> Stored entries
++++++

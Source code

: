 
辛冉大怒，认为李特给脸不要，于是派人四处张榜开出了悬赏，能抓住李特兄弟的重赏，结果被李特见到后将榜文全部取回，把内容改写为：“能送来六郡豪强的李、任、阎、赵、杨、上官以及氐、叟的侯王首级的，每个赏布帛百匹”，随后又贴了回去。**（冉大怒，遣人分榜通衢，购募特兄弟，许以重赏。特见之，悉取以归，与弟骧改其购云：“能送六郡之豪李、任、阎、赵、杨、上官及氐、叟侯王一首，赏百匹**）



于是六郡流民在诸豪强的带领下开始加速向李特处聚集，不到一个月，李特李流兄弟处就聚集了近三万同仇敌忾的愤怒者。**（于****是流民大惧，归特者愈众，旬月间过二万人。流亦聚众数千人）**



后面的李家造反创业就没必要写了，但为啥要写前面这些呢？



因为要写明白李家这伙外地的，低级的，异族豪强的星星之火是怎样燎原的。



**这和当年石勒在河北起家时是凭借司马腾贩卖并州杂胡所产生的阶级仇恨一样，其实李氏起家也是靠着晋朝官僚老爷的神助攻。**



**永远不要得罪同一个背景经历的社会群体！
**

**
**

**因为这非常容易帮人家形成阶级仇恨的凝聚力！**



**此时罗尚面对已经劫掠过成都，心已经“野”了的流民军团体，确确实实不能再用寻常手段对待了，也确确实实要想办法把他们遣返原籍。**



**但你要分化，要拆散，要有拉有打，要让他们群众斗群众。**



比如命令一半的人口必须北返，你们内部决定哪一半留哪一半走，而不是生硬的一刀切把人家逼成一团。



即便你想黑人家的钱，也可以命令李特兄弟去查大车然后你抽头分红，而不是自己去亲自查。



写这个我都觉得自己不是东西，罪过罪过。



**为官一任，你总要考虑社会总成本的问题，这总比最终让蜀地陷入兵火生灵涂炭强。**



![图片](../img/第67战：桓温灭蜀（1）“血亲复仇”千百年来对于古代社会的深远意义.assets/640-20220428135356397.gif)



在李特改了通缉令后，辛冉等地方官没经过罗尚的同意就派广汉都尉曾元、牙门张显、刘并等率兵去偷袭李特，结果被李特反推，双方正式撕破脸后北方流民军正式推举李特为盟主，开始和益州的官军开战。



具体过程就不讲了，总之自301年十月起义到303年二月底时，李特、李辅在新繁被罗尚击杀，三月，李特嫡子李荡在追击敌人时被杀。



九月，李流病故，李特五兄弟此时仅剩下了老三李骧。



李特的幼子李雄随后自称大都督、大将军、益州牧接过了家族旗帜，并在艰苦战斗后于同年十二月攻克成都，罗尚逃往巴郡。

++++++

> Instructions for the task
Could you repeat every record word for word?

> Answer space
Source code

: 
辛冉大怒，认为李特给脸不要，于是派人四处张榜开出了悬赏，能抓住李特兄弟的重赏，结果被李特见到后将榜文全部取回，把内容改写为：“能送来六郡豪强的李、任、阎、赵、杨、上官以及氐、叟的侯王首级的，每个赏布帛百匹”，随后又贴了回去。**（冉大怒，遣人分榜通衢，购募特兄弟，许以重赏。特见之，悉取以归，与弟骧改其购云：“能送六郡之豪李、任、阎、赵、杨、上官及氐、叟侯王一首，赏百匹**）



于是六郡流民在诸豪强的带领下开始加速向李特处聚集，不到一个月，李特李流兄弟处就聚集了近三万同仇敌忾的愤怒者。**（于****是流民大惧，归特者愈众，旬月间过二万人。流亦聚众数千人）**



后面的李家造反创业就没必要写了，但为啥要写前面这些呢？



因为要写明白李家这伙外地的，低级的，异族豪强的星星之火是怎样燎原的。



**这和当年石勒在河北起家时是凭借司马腾贩卖并州杂胡所产生的阶级仇恨一样，其实李氏起家也是靠着晋朝官僚老爷的神助攻。**



**永远不要得罪同一个背景经历的社会群体！
**

**
**

**因为这非常容易帮人家形成阶级仇恨的凝聚力！**



**此时罗尚面对已经劫掠过成都，心已经“野”了的流民军团体，确确实实不能再用寻常手段对待了，也确确实实要想办法把他们遣返原籍。**



**但你要分化，要拆散，要有拉有打，要让他们群众斗群众。**



比如命令一半的人口必须北返，你们内部决定哪一半留哪一半走，而不是生硬的一刀切把人家逼成一团。



即便你想黑人家的钱，也可以命令李特兄弟去查大车然后你抽头分红，而不是自己去亲自查。



写这个我都觉得自己不是东西，罪过罪过。



**为官一任，你总要考虑社会总成本的问题，这总比最终让蜀地陷入兵火生灵涂炭强。**



![图片](../img/第67战：桓温灭蜀（1）“血亲复仇”千百年来对于古代社会的深远意义.assets/640-20220428135356397.gif)



在李特改了通缉令后，辛冉等地方官没经过罗尚的同意就派广汉都尉曾元、牙门张显、刘并等率兵去偷袭李特，结果被李特反推，双方正式撕破脸后北方流民军正式推举李特为盟主，开始和益州的官军开战。



具体过程就不讲了，总之自301年十月起义到303年二月底时，李特、李辅在新繁被罗尚击杀，三月，李特嫡子李荡在追击敌人时被杀。



九月，李流病故，李特五兄弟此时仅剩下了老三李骧。



李特的幼子李雄随后自称大都督、大将军、益州牧接过了家族旗帜，并在艰苦战斗后于同年十二月攻克成都，罗尚逃往巴郡。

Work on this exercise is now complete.